» **Required work**:
Restate every record word for word, without the pictures.

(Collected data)

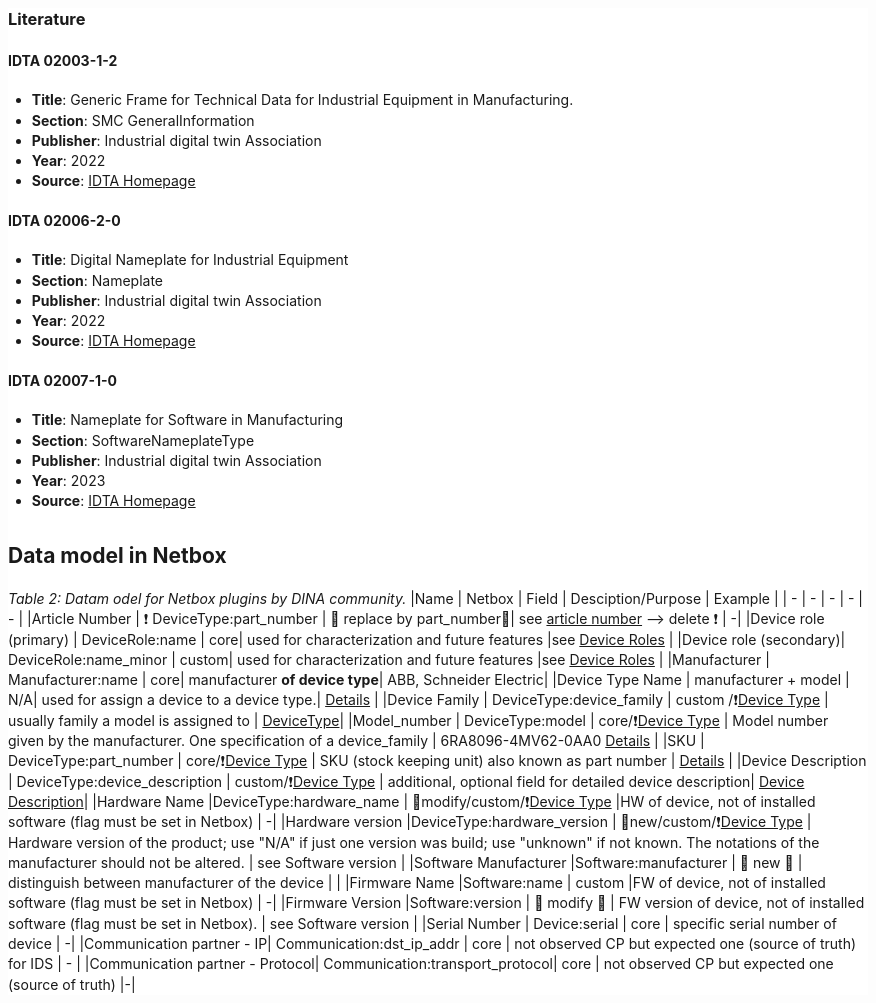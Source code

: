 ### Literature

#### IDTA 02003-1-2

- **Title**: Generic Frame for Technical Data for Industrial Equipment in Manufacturing.
- **Section**: SMC GeneralInformation
- **Publisher**: Industrial digital twin Association
- **Year**: 2022
- **Source**: [IDTA Homepage](https://industrialdigitaltwin.org/wp-content/uploads/2022/10/IDTA-02003-1-2_Submodel_TechnicalData.pdf)

#### IDTA 02006-2-0

- **Title**: Digital Nameplate for Industrial Equipment
- **Section**: Nameplate
- **Publisher**: Industrial digital twin Association
- **Year**: 2022
- **Source**: [IDTA Homepage](https://industrialdigitaltwin.org/wp-content/uploads/2022/10/IDTA-02006-2-0_Submodel_Digital-Nameplate.pdf)

#### IDTA 02007-1-0

- **Title**: Nameplate for Software in Manufacturing
- **Section**: SoftwareNameplateType
- **Publisher**: Industrial digital twin Association
- **Year**: 2023
- **Source**: [IDTA Homepage](https://industrialdigitaltwin.org/wp-content/uploads/2023/08/IDTA-02007-1-0_Submodel_Software-Nameplate.pdf)

## Data model in Netbox

*Table 2: Datam odel for Netbox plugins by DINA community.*
|Name   | Netbox | Field | Desciption/Purpose | Example |
| - | - | - | - | - |
|Article Number         | :exclamation: DeviceType:part_number | :hammer: replace by part_number:hammer:| see [article number](#article-number---outdated)  --> delete :exclamation: | -|
|Device role (primary)  | DeviceRole:name          | core| used for characterization and future features |see [Device Roles](https://netboxlabs.com/docs/netbox/en/stable/models/dcim/devicerole/) |
|Device role (secondary)| DeviceRole:name_minor    | custom| used for characterization and future features |see [Device Roles](https://netboxlabs.com/docs/netbox/en/stable/models/dcim/devicerole/) |
|Manufacturer           | Manufacturer:name        | core| manufacturer **of device type**| ABB, Schneider Electric|
|Device Type Name       | manufacturer + model     | N/A| used for assign a device to a device type.| [Details](#device-family) |
|Device Family          | DeviceType:device_family | custom /:exclamation:[Device Type](#discussion-device-type) | usually family a model is assigned to | [DeviceType](https://netboxlabs.com/docs/netbox/en/stable/models/dcim/devicetype/)|
|Model_number           | DeviceType:model  | core/:exclamation:[Device Type](#discussion-device-type) | Model number given by the manufacturer. One specification of a device_family | 6RA8096-4MV62-0AA0 [Details](#model-number) |
|SKU                    | DeviceType:part_number   | core/:exclamation:[Device Type](#discussion-device-type) | SKU (stock keeping unit) also known as part number | [Details](#part-number) |
|Device Description     | DeviceType:device_description | custom/:exclamation:[Device Type](#discussion-device-type) | additional, optional field for detailed device description| [Device Description](#device-description)|
|Hardware Name           |DeviceType:hardware_name  | :hammer:modify/custom/:exclamation:[Device Type](#discussion-device-type)  |HW  of device, not of installed software (flag must be set in Netbox) | -|
|Hardware version        |DeviceType:hardware_version | :hammer:new/custom/:exclamation:[Device Type](#discussion-device-type) | Hardware version of the product; use "N/A" if just one version was build; use "unknown" if not known. The notations of the manufacturer should not be altered. | see Software version |
|Software Manufacturer    |Software:manufacturer | :hammer: new :hammer: | distinguish between manufacturer of the device | |
|Firmware Name           |Software:name       | custom  |FW of device, not of installed software (flag must be set in Netbox) | -|
|Firmware Version        |Software:version    | :hammer: modify :hammer:  | FW version of device, not of installed software (flag must be set in Netbox). | see Software version |
|Serial  Number         | Device:serial            | core | specific serial number of device | -|
|Communication partner - IP| Communication:dst_ip_addr | core | not observed CP but expected one (source of truth) for IDS | - |
|Communication partner - Protocol| Communication:transport_protocol| core | not observed CP but expected one (source of truth) |-|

» **Reply to the task**:
Source code

: ### Literature

#### IDTA 02003-1-2

- **Title**: Generic Frame for Technical Data for Industrial Equipment in Manufacturing.
- **Section**: SMC GeneralInformation
- **Publisher**: Industrial digital twin Association
- **Year**: 2022
- **Source**: [IDTA Homepage](https://industrialdigitaltwin.org/wp-content/uploads/2022/10/IDTA-02003-1-2_Submodel_TechnicalData.pdf)

#### IDTA 02006-2-0

- **Title**: Digital Nameplate for Industrial Equipment
- **Section**: Nameplate
- **Publisher**: Industrial digital twin Association
- **Year**: 2022
- **Source**: [IDTA Homepage](https://industrialdigitaltwin.org/wp-content/uploads/2022/10/IDTA-02006-2-0_Submodel_Digital-Nameplate.pdf)

#### IDTA 02007-1-0

- **Title**: Nameplate for Software in Manufacturing
- **Section**: SoftwareNameplateType
- **Publisher**: Industrial digital twin Association
- **Year**: 2023
- **Source**: [IDTA Homepage](https://industrialdigitaltwin.org/wp-content/uploads/2023/08/IDTA-02007-1-0_Submodel_Software-Nameplate.pdf)

## Data model in Netbox

*Table 2: Datam odel for Netbox plugins by DINA community.*
|Name   | Netbox | Field | Desciption/Purpose | Example |
| - | - | - | - | - |
|Article Number         | :exclamation: DeviceType:part_number | :hammer: replace by part_number:hammer:| see [article number](#article-number---outdated)  --> delete :exclamation: | -|
|Device role (primary)  | DeviceRole:name          | core| used for characterization and future features |see [Device Roles](https://netboxlabs.com/docs/netbox/en/stable/models/dcim/devicerole/) |
|Device role (secondary)| DeviceRole:name_minor    | custom| used for characterization and future features |see [Device Roles](https://netboxlabs.com/docs/netbox/en/stable/models/dcim/devicerole/) |
|Manufacturer           | Manufacturer:name        | core| manufacturer **of device type**| ABB, Schneider Electric|
|Device Type Name       | manufacturer + model     | N/A| used for assign a device to a device type.| [Details](#device-family) |
|Device Family          | DeviceType:device_family | custom /:exclamation:[Device Type](#discussion-device-type) | usually family a model is assigned to | [DeviceType](https://netboxlabs.com/docs/netbox/en/stable/models/dcim/devicetype/)|
|Model_number           | DeviceType:model  | core/:exclamation:[Device Type](#discussion-device-type) | Model number given by the manufacturer. One specification of a device_family | 6RA8096-4MV62-0AA0 [Details](#model-number) |
|SKU                    | DeviceType:part_number   | core/:exclamation:[Device Type](#discussion-device-type) | SKU (stock keeping unit) also known as part number | [Details](#part-number) |
|Device Description     | DeviceType:device_description | custom/:exclamation:[Device Type](#discussion-device-type) | additional, optional field for detailed device description| [Device Description](#device-description)|
|Hardware Name           |DeviceType:hardware_name  | :hammer:modify/custom/:exclamation:[Device Type](#discussion-device-type)  |HW  of device, not of installed software (flag must be set in Netbox) | -|
|Hardware version        |DeviceType:hardware_version | :hammer:new/custom/:exclamation:[Device Type](#discussion-device-type) | Hardware version of the product; use "N/A" if just one version was build; use "unknown" if not known. The notations of the manufacturer should not be altered. | see Software version |
|Software Manufacturer    |Software:manufacturer | :hammer: new :hammer: | distinguish between manufacturer of the device | |
|Firmware Name           |Software:name       | custom  |FW of device, not of installed software (flag must be set in Netbox) | -|
|Firmware Version        |Software:version    | :hammer: modify :hammer:  | FW version of device, not of installed software (flag must be set in Netbox). | see Software version |
|Serial  Number         | Device:serial            | core | specific serial number of device | -|
|Communication partner - IP| Communication:dst_ip_addr | core | not observed CP but expected one (source of truth) for IDS | - |
|Communication partner - Protocol| Communication:transport_protocol| core | not observed CP but expected one (source of truth) |-|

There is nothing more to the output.